=== Work request ===
From the entries below, copy exactly the lines from the one that contains "1. Aditya Johansah (2215061039)" through the one that contains "3. M. Arifin Syam (2255061008)", both included, and only those.

=== Records to use ===
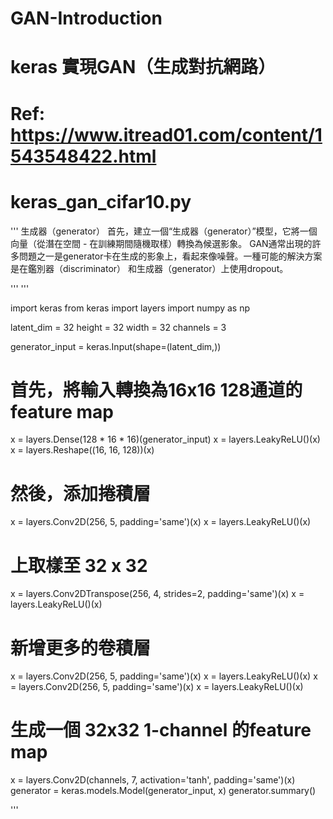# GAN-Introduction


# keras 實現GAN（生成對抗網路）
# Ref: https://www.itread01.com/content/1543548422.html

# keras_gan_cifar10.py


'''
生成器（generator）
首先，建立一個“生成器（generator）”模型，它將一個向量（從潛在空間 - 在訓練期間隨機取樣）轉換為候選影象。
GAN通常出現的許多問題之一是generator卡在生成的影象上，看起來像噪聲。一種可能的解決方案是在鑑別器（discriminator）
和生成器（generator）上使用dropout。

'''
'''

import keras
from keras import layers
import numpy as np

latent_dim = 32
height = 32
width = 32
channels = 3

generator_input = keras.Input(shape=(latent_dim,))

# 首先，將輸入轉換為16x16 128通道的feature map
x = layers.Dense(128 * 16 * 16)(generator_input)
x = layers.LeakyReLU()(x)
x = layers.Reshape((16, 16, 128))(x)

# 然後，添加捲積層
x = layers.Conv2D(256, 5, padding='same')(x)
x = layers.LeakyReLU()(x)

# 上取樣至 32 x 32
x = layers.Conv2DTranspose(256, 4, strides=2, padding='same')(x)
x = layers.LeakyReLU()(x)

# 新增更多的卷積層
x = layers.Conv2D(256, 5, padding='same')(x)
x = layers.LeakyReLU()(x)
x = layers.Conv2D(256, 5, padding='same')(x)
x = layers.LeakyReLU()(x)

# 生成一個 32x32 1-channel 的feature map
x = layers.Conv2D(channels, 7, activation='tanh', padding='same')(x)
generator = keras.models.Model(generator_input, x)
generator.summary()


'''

* * *

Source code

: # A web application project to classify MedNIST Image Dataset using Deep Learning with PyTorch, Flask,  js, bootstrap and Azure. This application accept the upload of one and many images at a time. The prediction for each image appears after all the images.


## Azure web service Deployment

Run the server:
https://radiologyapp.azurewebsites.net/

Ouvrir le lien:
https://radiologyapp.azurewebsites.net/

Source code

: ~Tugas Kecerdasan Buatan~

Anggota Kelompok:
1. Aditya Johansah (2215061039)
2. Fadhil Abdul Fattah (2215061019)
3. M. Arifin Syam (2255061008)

=== Written answer ===
1. Aditya Johansah (2215061039)
2. Fadhil Abdul Fattah (2215061019)
3. M. Arifin Syam (2255061008)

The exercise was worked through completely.